German Exchange Weathers Fire Danger


Erika Riedel, Business Editor

Exchange students from Heidelberg, Germany learned what American high schools are like in the midst of unusual circumstances on October 24 and 25.  The foreign visitors shadowed host students on campus over the 2 days, just as the bay area was experiencing extreme fire danger due to high winds.

After 1st touring San Francisco, the group of 16 German students spent 10 days with host families of students from Stanley Middle School. For the final 2 days of their visit the Germans were paired with students in the German language course at Campolindo.

Prior to their visit to campus the exchange students also toured UC Berkeley’s German department, the Lafayette Historical Society, and the Lafayette Cemetery.
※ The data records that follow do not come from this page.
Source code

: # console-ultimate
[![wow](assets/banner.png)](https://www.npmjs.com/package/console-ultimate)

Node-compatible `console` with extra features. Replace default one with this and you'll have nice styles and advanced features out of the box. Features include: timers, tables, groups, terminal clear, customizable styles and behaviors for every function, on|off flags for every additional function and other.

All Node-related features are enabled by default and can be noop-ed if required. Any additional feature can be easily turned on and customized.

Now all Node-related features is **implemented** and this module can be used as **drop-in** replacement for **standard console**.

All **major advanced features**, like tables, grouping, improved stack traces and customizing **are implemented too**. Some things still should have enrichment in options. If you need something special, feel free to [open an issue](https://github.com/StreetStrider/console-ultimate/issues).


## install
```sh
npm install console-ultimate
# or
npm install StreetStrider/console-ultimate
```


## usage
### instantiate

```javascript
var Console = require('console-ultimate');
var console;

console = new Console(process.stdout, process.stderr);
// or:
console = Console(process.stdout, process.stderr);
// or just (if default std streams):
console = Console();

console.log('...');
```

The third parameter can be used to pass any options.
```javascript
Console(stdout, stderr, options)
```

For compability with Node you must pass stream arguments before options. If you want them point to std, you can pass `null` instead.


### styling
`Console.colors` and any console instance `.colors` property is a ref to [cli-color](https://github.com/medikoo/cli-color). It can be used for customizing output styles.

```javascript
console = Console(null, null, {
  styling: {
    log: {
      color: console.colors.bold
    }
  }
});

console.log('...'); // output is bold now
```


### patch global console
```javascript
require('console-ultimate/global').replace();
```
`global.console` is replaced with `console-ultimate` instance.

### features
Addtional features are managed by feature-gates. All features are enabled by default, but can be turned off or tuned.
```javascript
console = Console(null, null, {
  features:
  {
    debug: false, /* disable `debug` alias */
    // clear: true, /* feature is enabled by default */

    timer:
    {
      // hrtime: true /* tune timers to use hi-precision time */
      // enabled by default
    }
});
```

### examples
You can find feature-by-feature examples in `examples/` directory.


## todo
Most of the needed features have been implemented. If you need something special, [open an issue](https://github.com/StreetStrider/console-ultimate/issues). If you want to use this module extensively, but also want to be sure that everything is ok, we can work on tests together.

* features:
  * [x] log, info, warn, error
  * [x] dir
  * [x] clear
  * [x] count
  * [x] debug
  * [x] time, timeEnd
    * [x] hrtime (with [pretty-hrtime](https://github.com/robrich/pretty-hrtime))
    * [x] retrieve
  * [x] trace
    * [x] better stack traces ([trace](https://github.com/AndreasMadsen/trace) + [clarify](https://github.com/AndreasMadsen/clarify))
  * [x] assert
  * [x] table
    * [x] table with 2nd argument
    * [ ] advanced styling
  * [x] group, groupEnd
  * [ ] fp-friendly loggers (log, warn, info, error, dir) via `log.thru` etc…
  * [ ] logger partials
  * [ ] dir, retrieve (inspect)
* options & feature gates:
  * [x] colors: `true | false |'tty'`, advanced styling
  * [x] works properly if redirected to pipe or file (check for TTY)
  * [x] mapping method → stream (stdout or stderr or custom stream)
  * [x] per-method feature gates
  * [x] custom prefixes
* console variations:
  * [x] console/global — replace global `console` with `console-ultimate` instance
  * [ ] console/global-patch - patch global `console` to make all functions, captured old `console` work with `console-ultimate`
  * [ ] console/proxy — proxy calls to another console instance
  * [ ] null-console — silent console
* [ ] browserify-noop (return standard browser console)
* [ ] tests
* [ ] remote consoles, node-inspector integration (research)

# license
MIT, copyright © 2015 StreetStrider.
Stanley Middle School’s German teacher Claudia Windfuhr noted that this year’s exchange was impacted by the “extreme weather” and “fires and looming power outages.” As a result, she is considering changing the dates of the exchange so that they do not coincide with what has become a more problematic California fire season.

In spite of the unusual circumstances, both visitors and hosts enjoyed share their respective cultures.

Junior Victoria Perry, who hosted a German student on campus, saw the experience as very “eye-opening” and as a “great way for Campo students to be exposed to more cultures than just their own.”

1 aspect of the program that Perry particularly enjoyed was that it was high school-aged students doing the shadowing. “Learning about Germany in class can only go so far, but by being able to talk to someone from Germany who is my age made it much easier for me to grasp the differences between the countries,” said Perry.

German teacher David Blumberg agreed. “They get to interact with kids their age so they get to experience German culture from a different perspective besides mine. It is a more direct experience of German culture than what I can give in class,” he said.

Heidelberg student Johanna Mehnert’s trip to America not only improved her English speaking skills but also helped her to realize that “Americans are actually really friendly” and that “a different way of living isn’t necessarily a bad thing”.

Mehnert said that the trip “connected people all across the world.”

“Speaking with teenagers from Europe is just such a great experience. Try out your German language, find out what they do, what they do differently, what you have in common. Mutual understanding promotes peace and makes the world a better place,” said Windfuhr.

This exchange is reciprocated every 2 years as Blumberg leads a summer trip to Germany in which the roles are reversed as his language students are hosted by Heidelberg families.

Integrating high school students into other cultures is “1 of the most valuable and worthwhile opportunities,” according to Perry.